Define a Pydantic model and transform web content directly into structured data:

```python
from pydantic import BaseModel
from typing import List, Optional
from weblm import WebLM

# Define your data model
class Article(BaseModel):
    title: str
    author: Optional[str] = None
    content: str
    categories: List[str] = []

# Initialize client
client = WebLM(api_key="your_api_key")

# Transform web content into your model
article = client.transform(
    url="https://example.com/article",
    model_class=Article
)

# Work with structured data
print(f"Title: {article.title}")
print(f"Author: {article.author}")
print(f"Content preview: {article.content[:100]}...")
print(f"Categories: {', '.join(article.categories)}")
```

## API Reference

### WebLM

#### Initialization

```python
client = WebLM(api_key="your_api_key")
```

- `api_key`: Your API key for authentication

#### Methods

- `convert(url, return_token_count=False, model_name="gemini-2.0-flash")`: Convert HTML to Markdown
- `smart_convert(url, return_token_count=False, model_name="gemini-2.0-flash")`: Convert HTML to refined Markdown using AI
- `scrape_links(url, include_media=False, domain_only=True)`: Extract links from a webpage
- `get_models()`: Get list of available language models
- `transform(url, model_class)`: Transform web content into a Pydantic model

### AsyncWebLM

Provides the same methods as `WebLM` but with asynchronous support.

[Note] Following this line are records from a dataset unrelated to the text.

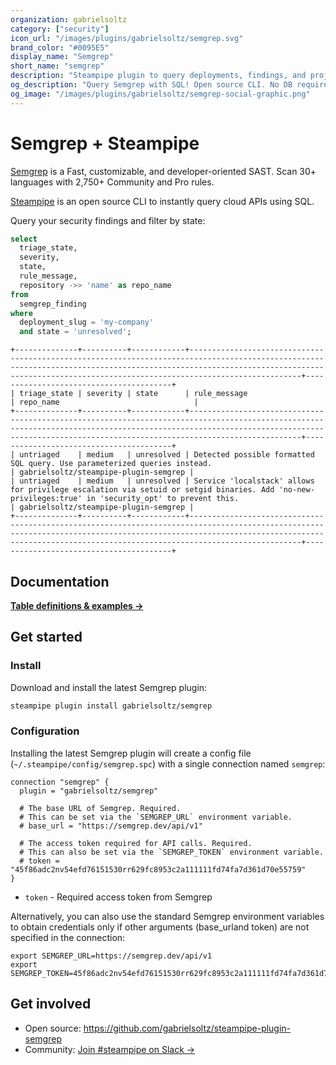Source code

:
 ```yaml
---
organization: gabrielsoltz
category: ["security"]
icon_url: "/images/plugins/gabrielsoltz/semgrep.svg"
brand_color: "#0095E5"
display_name: "Semgrep"
short_name: "semgrep"
description: "Steampipe plugin to query deployments, findings, and projects from Semgrep."
og_description: "Query Semgrep with SQL! Open source CLI. No DB required."
og_image: "/images/plugins/gabrielsoltz/semgrep-social-graphic.png"
---
```


# Semgrep + Steampipe

[Semgrep](https://semgrep.dev/) is a Fast, customizable, and developer-oriented SAST. Scan 30+ languages with 2,750+ Community and Pro rules.

[Steampipe](https://steampipe.io) is an open source CLI to instantly query cloud APIs using SQL.

Query your security findings and filter by state:

```sql
select
  triage_state,
  severity,
  state,
  rule_message,
  repository ->> 'name' as repo_name
from
  semgrep_finding
where
  deployment_slug = 'my-company'
  and state = 'unresolved';
```

```
+--------------+----------+------------+-------------------------------------------------------------------------------------------------------------------------------------------------------------------------------------------------------------------------------------------+----------------------------------------+
| triage_state | severity | state      | rule_message                                                                                                                                                                                                                              | repo_name                              |
+--------------+----------+------------+-------------------------------------------------------------------------------------------------------------------------------------------------------------------------------------------------------------------------------------------+----------------------------------------+
| untriaged    | medium   | unresolved | Detected possible formatted SQL query. Use parameterized queries instead.                                                                                                                                                                 | gabrielsoltz/steampipe-plugin-semgrep |
| untriaged    | medium   | unresolved | Service 'localstack' allows for privilege escalation via setuid or setgid binaries. Add 'no-new-privileges:true' in 'security_opt' to prevent this.                                                                                       | gabrielsoltz/steampipe-plugin-semgrep |
+--------------+----------+------------+-------------------------------------------------------------------------------------------------------------------------------------------------------------------------------------------------------------------------------------------+----------------------------------------+
```

## Documentation

**[Table definitions & examples →](/plugins/gabrielsoltz/semgrep/tables)**

## Get started

### Install

Download and install the latest Semgrep plugin:

```bash
steampipe plugin install gabrielsoltz/semgrep
```

### Configuration

Installing the latest Semgrep plugin will create a config file (`~/.steampipe/config/semgrep.spc`) with a single connection named `semgrep`:

```hcl
connection "semgrep" {
  plugin = "gabrielsoltz/semgrep"

  # The base URL of Semgrep. Required.
  # This can be set via the `SEMGREP_URL` environment variable.
  # base_url = "https://semgrep.dev/api/v1"

  # The access token required for API calls. Required.
  # This can also be set via the `SEMGREP_TOKEN` environment variable.
  # token = "45f86adc2nv54efd76151530rr629fc8953c2a111111fd74fa7d361d70e55759"
}
```

- `token` - Required access token from Semgrep

Alternatively, you can also use the standard Semgrep environment variables to obtain credentials only if other arguments (base_urland token) are not specified in the connection:

```
export SEMGREP_URL=https://semgrep.dev/api/v1
export SEMGREP_TOKEN=45f86adc2nv54efd76151530rr629fc8953c2a111111fd74fa7d361d70e55759
```

## Get involved

- Open source: https://github.com/gabrielsoltz/steampipe-plugin-semgrep
- Community: [Join #steampipe on Slack →](https://turbot.com/community/join)
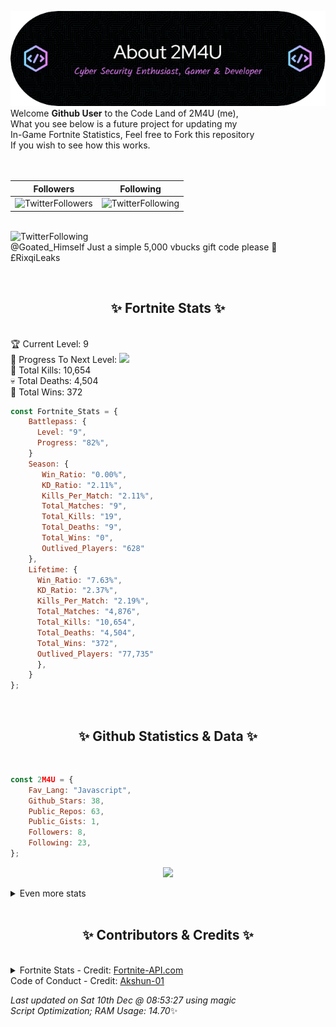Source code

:
  ![Header](./src/github-banner.png)
  <br>
  Welcome **Github User** to the Code Land of 2M4U (me),<br>
  What you see below is a future project for updating my<br>
  In-Game Fortnite Statistics, Feel free to Fork this repository<br>
  If you wish to see how this works.
  <br><br>
  <br>
  
  | Followers  | Following |
  | ---------- |:---------:|
  | ![TwitterFollowers](https://img.shields.io/badge/Twitter%20Followers-86-blue)  | ![TwitterFollowing](https://img.shields.io/badge/Twitter%20Following-252-blue)  |


  <br>![TwitterFollowing](https://img.shields.io/badge/Latest%20Tweet--blue)<br>
  @Goated_Himself Just a simple 5,000 vbucks gift code please 🙏 £RixqiLeaks
   
  <br><h2 align="center"> ✨ Fortnite Stats ✨</h2><br>
  🏆 Current Level: 9<br>
  🎉 Progress To Next Level: ![](https://geps.dev/progress/82)<br>
  🎯 Total Kills: 10,654<br>
  💀 Total Deaths: 4,504<br>
  👑 Total Wins: 372<br>

```js
const Fortnite_Stats = {
    Battlepass: {
      Level: "9",
      Progress: "82%",    
    }
    Season: { 
       Win_Ratio: "0.00%",
       KD_Ratio: "2.11%",
       Kills_Per_Match: "2.11%",
       Total_Matches: "9",
       Total_Kills: "19",
       Total_Deaths: "9",
       Total_Wins: "0",
       Outlived_Players: "628"
    },
    Lifetime: {
      Win_Ratio: "7.63%",
      KD_Ratio: "2.37%",
      Kills_Per_Match: "2.19%",
      Total_Matches: "4,876",
      Total_Kills: "10,654",
      Total_Deaths: "4,504",
      Total_Wins: "372",
      Outlived_Players: "77,735"
      },
    }
}; 
```


<br><h2 align="center"> ✨ Github Statistics & Data ✨</h2><br>

```js
const 2M4U = {
    Fav_Lang: "Javascript",
    Github_Stars: 38,
    Public_Repos: 63,
    Public_Gists: 1,
    Followers: 8,
    Following: 23,
}; 
```

<p align="center">
<img src="https://github-readme-streak-stats.herokuapp.com/?user=2M4U&theme=tokyonight">
</p>
<details>
  <summary>
      Even more stats
  </summary>
  <p align="center">
    <img src="https://github-profile-trophy.vercel.app/?username=2M4U&theme=dracula">
    <img src="https://github-readme-stats.vercel.app/api?username=2M4U&theme=tokyonight&count_private=true&show_icons=true&include_all_commits=true">
  </p>
</details>
<br><h2 align="center"> ✨ Contributors & Credits ✨</h2><br>
<details>
  <summary>
      Fortnite Stats - Credit: <a href="https://fortnite-api.com/?utm_source=github.com/2M4U/2M4U">Fortnite-API.com</a><br>
      Code of Conduct - Credit: <a href="https://github.com/Akshun-01">Akshun-01</a>
  </summary>
</details>

<!-- Last updated on Sat Dec 10 2022 08:53:27 GMT+0000 (Coordinated Universal Time) ;-;-->
<i>Last updated on  Sat 10th Dec @ 08:53:27 using magic<br>
Script Optimization; RAM Usage: 14.70</i>✨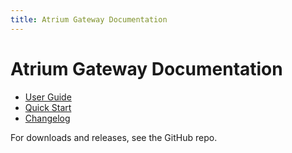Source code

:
 ```yaml
---
title: Atrium Gateway Documentation
---
```


# Atrium Gateway Documentation

- [User Guide](documentation/USER_GUIDE.md)
- [Quick Start](documentation/QUICK_START.md)
- [Changelog](CHANGELOG.md)

For downloads and releases, see the GitHub repo.
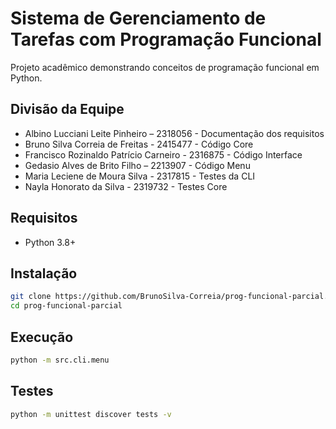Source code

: # Sistema de Gerenciamento de Tarefas com Programação Funcional

Projeto acadêmico demonstrando conceitos de programação funcional em Python.

## Divisão da Equipe

- Albino Lucciani Leite Pinheiro – 2318056 - Documentação dos requisitos
- Bruno Silva Correia de Freitas - 2415477 - Código Core
- Francisco Rozinaldo Patrício Carneiro - 2316875 - Código Interface
- Gedasio Alves de Brito Filho – 2213907 - Código Menu
- Maria Leciene de Moura Silva - 2317815 - Testes da CLI
- Nayla Honorato da Silva - 2319732 - Testes Core

## Requisitos

- Python 3.8+

## Instalação

```bash
git clone https://github.com/BrunoSilva-Correia/prog-funcional-parcial.git
cd prog-funcional-parcial
```

## Execução

```bash
python -m src.cli.menu
```

## Testes

```bash
python -m unittest discover tests -v
```
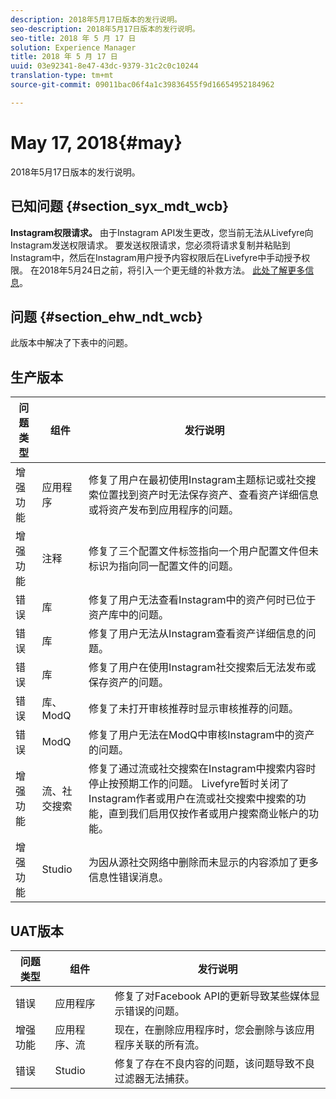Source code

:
 ```yaml
---
description: 2018年5月17日版本的发行说明。
seo-description: 2018年5月17日版本的发行说明。
seo-title: 2018 年 5 月 17 日
solution: Experience Manager
title: 2018 年 5 月 17 日
uuid: 03e92341-8e47-43dc-9379-31c2c0c10244
translation-type: tm+mt
source-git-commit: 09011bac06f4a1c39836455f9d16654952184962

---
```



# May 17, 2018{#may}

2018年5月17日版本的发行说明。

## 已知问题 {#section_syx_mdt_wcb}

**Instagram权限请求。** 由于Instagram API发生更改，您当前无法从Livefyre向Instagram发送权限请求。 要发送权限请求，您必须将请求复制并粘贴到Instagram中，然后在Instagram用户授予内容权限后在Livefyre中手动授予权限。 在2018年5月24日之前，将引入一个更无缝的补救方法。 [此处了解更多信息](/help/using/c-anouncements.md#c_anouncements)。

## 问题 {#section_ehw_ndt_wcb}

此版本中解决了下表中的问题。

## 生产版本

| **问题类型** | **组件** | **发行说明** |
|---|---|---|
| 增强功能 | 应用程序 | 修复了用户在最初使用Instagram主题标记或社交搜索位置找到资产时无法保存资产、查看资产详细信息或将资产发布到应用程序的问题。 |
| 增强功能 | 注释 | 修复了三个配置文件标签指向一个用户配置文件但未标识为指向同一配置文件的问题。 |
| 错误 | 库 | 修复了用户无法查看Instagram中的资产何时已位于资产库中的问题。 |
| 错误 | 库 | 修复了用户无法从Instagram查看资产详细信息的问题。 |
| 错误 | 库 | 修复了用户在使用Instagram社交搜索后无法发布或保存资产的问题。 |
| 错误 | 库、ModQ | 修复了未打开审核推荐时显示审核推荐的问题。 |
| 错误 | ModQ | 修复了用户无法在ModQ中审核Instagram中的资产的问题。 |
| 增强功能 | 流、社交搜索 | 修复了通过流或社交搜索在Instagram中搜索内容时停止按预期工作的问题。 Livefyre暂时关闭了Instagram作者或用户在流或社交搜索中搜索的功能，直到我们启用仅按作者或用户搜索商业帐户的功能。 |
| 增强功能 | Studio | 为因从源社交网络中删除而未显示的内容添加了更多信息性错误消息。 |

## UAT版本

| **问题类型** | **组件** | **发行说明** |
|---|---|---|
| 错误 | 应用程序 | 修复了对Facebook API的更新导致某些媒体显示错误的问题。 |
| 增强功能 | 应用程序、流 | 现在，在删除应用程序时，您会删除与该应用程序关联的所有流。 |
| 错误 | Studio | 修复了存在不良内容的问题，该问题导致不良过滤器无法捕获。 |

Additionally includes:

- `close()`: Close the underlying HTTP session (should be called when done)

### Error Handling

```python
from weblm import WebLM, WebLMAPIError

client = WebLM(api_key="your_api_key")

try:
    result = client.convert(url="https://example.com")
    print(result["markdown"])
except WebLMAPIError as e:
    print(f"API Error: {e}")
```

## Advanced Usage

### Concurrent Processing with AsyncWebLM

```python
import asyncio
from weblm import AsyncWebLM
from pydantic import BaseModel
from typing import List

class ArticlePreview(BaseModel):
    title: str
    summary: str

async def process_multiple_urls(urls):
    client = AsyncWebLM(api_key="your_api_key")

    try:
        # Create tasks for all URLs
        tasks = [
            client.transform(url=url, model_class=ArticlePreview)
            for url in urls
        ]

        # Process all URLs concurrently
        articles = await asyncio.gather(*tasks)

        # Return the processed articles
        return articles

    finally:
        await client.close()

# Example usage
urls = [
    "https://example.com/article1",
    "https://example.com/article2",
    "https://example.com/article3"
]

articles = asyncio.run(process_multiple_urls(urls))
for i, article in enumerate(articles):
    print(f"Article {i+1}: {article.title}")
```

## License

MIT

## Contributing

Contributions are welcome! Please feel free to submit a Pull Request.